I want my kids to trust their gut, to speak up when something feels wrong, and to question the stories they're told. I've heard of parents silencing an older child who was figuring it out by telling them if they don't believe in Santa, they get no gifts. This invalidates a child's trust in his own discernment or thrusts them into the world of keeping an open-secret. It values keeping up the charade over truth.
I've gone to great lengths to shape and educate my children that no other person has a right to their bodies. I don't force them to hug or touch anyone, especially not strangers. But, I'll admit, I have laughed at the photos of kids crying in Santa's lap. The subtext is, "Silly babies, don't they know that this strange man is safe and here to bring them good things?" We ignore their rightful distaste for being placed in the hands of a complete stranger. Has every man who plays Santa been background checked and his only intentions for wanting to handle children been proven pure? Even so, would Harvey Weinstein right now pass a background check in the system? What about everyone else who now stands accused - many of whom have been accused of crimes over decades? But even if your local Santa is a pure soul, it's a betrayal of trust and body boundaries to force a child into a stranger's lap for a photo op or to whisper wishes.
The current model of Santa bringing gifts is contrary to the very meaning of a gift. Merriam-Webster defines a gift as "something voluntarily transferred by one person to another without compensation." Santa's gifts are dependent on behavior. Why should a child be grateful for gifts from Santa? They are compensation, not gifts. Do they write thank you letters for his generosity or do they feel entitled and relieved that they have been deemed "good enough"? Honestly, the only reason my kids get gifts from Santa is because I'm concerned that from the messages in culture, they'll feel a sense of shame if Santa brought them nothing.

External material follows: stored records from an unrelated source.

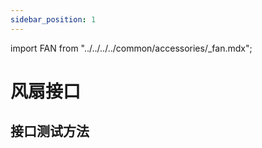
 ```yaml
---
sidebar_position: 1
---
```


import FAN from "../../../../common/accessories/\_fan.mdx";

# 风扇接口

## 接口测试方法

<FAN product="ROCK 5C" fan_connection_img="/img/rock5c/rock5c-pwm-fan-connect.webp" thermal_governor_path="../../radxa-os/rsetup#thermal_governor_path" model="rock-5c" pwm_fan_result_img="/img/rock5c/rock5c-pwm-fan-result.webp" pwm_fan_dev_id="4" />

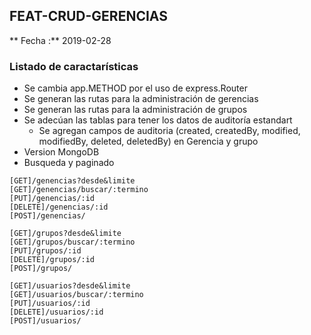 ## FEAT-CRUD-GERENCIAS
** Fecha :** 2019-02-28
### Listado de caractarísticas
- Se cambia app.METHOD por el uso de express.Router
- Se generan las rutas para la administración de gerencias 
- Se generan las rutas para la administración de grupos
- Se adecúan las tablas para tener los datos de auditoría estandart
    - Se agregan campos de auditoria (created, createdBy, modified, modifiedBy, deleted, deletedBy) en Gerencia y grupo
- Version MongoDB
- Busqueda y paginado


```
[GET]/genencias?desde&limite
[GET]/genencias/buscar/:termino
[PUT]/genencias/:id
[DELETE]/genencias/:id
[POST]/genencias/

[GET]/grupos?desde&limite
[GET]/grupos/buscar/:termino
[PUT]/grupos/:id
[DELETE]/grupos/:id
[POST]/grupos/

[GET]/usuarios?desde&limite
[GET]/usuarios/buscar/:termino
[PUT]/usuarios/:id
[DELETE]/usuarios/:id
[POST]/usuarios/

``` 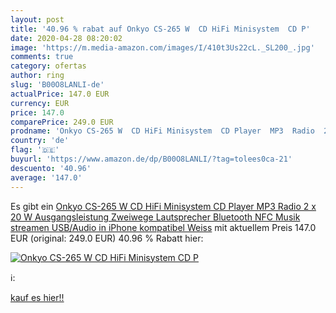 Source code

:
 ```yaml
---
layout: post
title: '40.96 % rabat auf Onkyo CS-265 W  CD HiFi Minisystem  CD P'
date: 2020-04-28 08:20:02
image: 'https://m.media-amazon.com/images/I/410t3Us22cL._SL200_.jpg'
comments: true
category: ofertas
author: ring
slug: 'B00O8LANLI-de'
actualPrice: 147.0 EUR
currency: EUR
price: 147.0
comparePrice: 249.0 EUR
prodname: 'Onkyo CS-265 W  CD HiFi Minisystem  CD Player  MP3  Radio  2 x 20 W Ausgangsleistung  Zweiwege Lautsprecher  Bluetooth  NFC  Musik streamen  USB/Audio in  iPhone kompatibel   Weiss'
country: 'de'
flag: '🇩🇪'
buyurl: 'https://www.amazon.de/dp/B00O8LANLI/?tag=tolees0ca-21'
descuento: '40.96'
average: '147.0'
---
```


Es gibt ein [Onkyo CS-265 W  CD HiFi Minisystem  CD Player  MP3  Radio  2 x 20 W Ausgangsleistung  Zweiwege Lautsprecher  Bluetooth  NFC  Musik streamen  USB/Audio in  iPhone kompatibel   Weiss](https://www.amazon.de/dp/B00O8LANLI/?tag=tolees0ca-21) mit aktuellem Preis 147.0 EUR (original: 249.0 EUR) 40.96 % Rabatt hier:

[![Onkyo CS-265 W  CD HiFi Minisystem  CD P](https://m.media-amazon.com/images/I/410t3Us22cL._SL200_.jpg)](https://www.amazon.de/dp/B00O8LANLI/?tag=tolees0ca-21)

ℹ️:


[kauf es hier!!](https://www.amazon.de/dp/B00O8LANLI/?tag=tolees0ca-21)
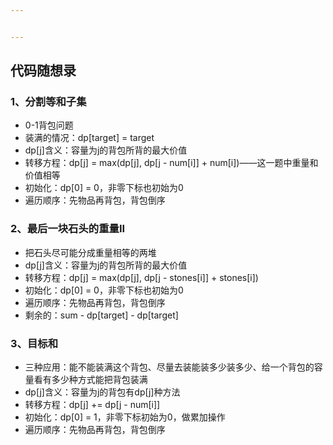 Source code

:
 ```yaml
---


---
```


<h2 id="代码随想录">代码随想录</h2>
<h3 id="、分割等和子集">1、分割等和子集</h3>
<ul>
<li>0-1背包问题</li>
<li>装满的情况：dp[target] = target</li>
<li>dp[j]含义：容量为j的背包所背的最大价值</li>
<li>转移方程：dp[j] = max(dp[j], dp[j - num[i]] + num[i])——这一题中重量和价值相等</li>
<li>初始化：dp[0] = 0，非零下标也初始为0</li>
<li>遍历顺序：先物品再背包，背包倒序</li>
</ul>
<h3 id="、最后一块石头的重量ii">2、最后一块石头的重量II</h3>
<ul>
<li>把石头尽可能分成重量相等的两堆</li>
<li>dp[j]含义：容量为j的背包所背的最大价值</li>
<li>转移方程：dp[j] = max(dp[j], dp[j - stones[i]] + stones[i])</li>
<li>初始化：dp[0] = 0，非零下标也初始为0</li>
<li>遍历顺序：先物品再背包，背包倒序</li>
<li>剩余的：sum - dp[target] - dp[target]</li>
</ul>
<h3 id="、目标和">3、目标和</h3>
<ul>
<li>三种应用：能不能装满这个背包、尽量去装能装多少装多少、给一个背包的容量看有多少种方式能把背包装满</li>
<li>dp[j]含义：容量为j的背包有dp[j]种方法</li>
<li>转移方程：dp[j] += dp[j - num[i]]</li>
<li>初始化：dp[0] = 1，非零下标初始为0，做累加操作</li>
<li>遍历顺序：先物品再背包，背包倒序</li>
</ul>

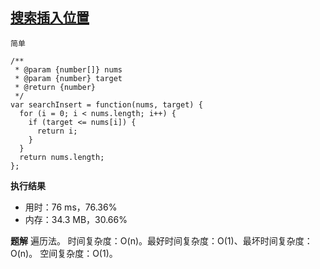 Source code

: ## [搜索插入位置](https://leetcode-cn.com/problems/search-insert-position/submissions/)

`简单`

```
/**
 * @param {number[]} nums
 * @param {number} target
 * @return {number}
 */
var searchInsert = function(nums, target) {
  for (i = 0; i < nums.length; i++) {
    if (target <= nums[i]) {
      return i;
    }
  }
  return nums.length;
};
 ```
**执行结果**
- 用时：76 ms，76.36%
- 内存：34.3 MB，30.66%

**题解**
遍历法。
时间复杂度：O(n)。最好时间复杂度：O(1)、最坏时间复杂度：O(n)。
空间复杂度：O(1)。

Because of this, at my house, Santa brings one small under $5 gift per child. And here's another reason why. One year, a friend shared that after spending a great deal of money on a very nice gift "from Santa" for her child, it was almost immediately broken. When the mother got upset, the child responded, "Why do you care? You didn't pay for it."
A definitive part of having gratitude is recognizing and valuing the kindness of the giver. Why should Santa get all the credit? What kindness or effort did he go to? Most kids have or develop a sense of the effort that parents go through to provide. Santa gets his toys from enslaved elves and magic. I think it is better to give kids gifts that reflect the effort and kindness of those who love them, to give them a taste of unearned grace and an opportunity for gratitude.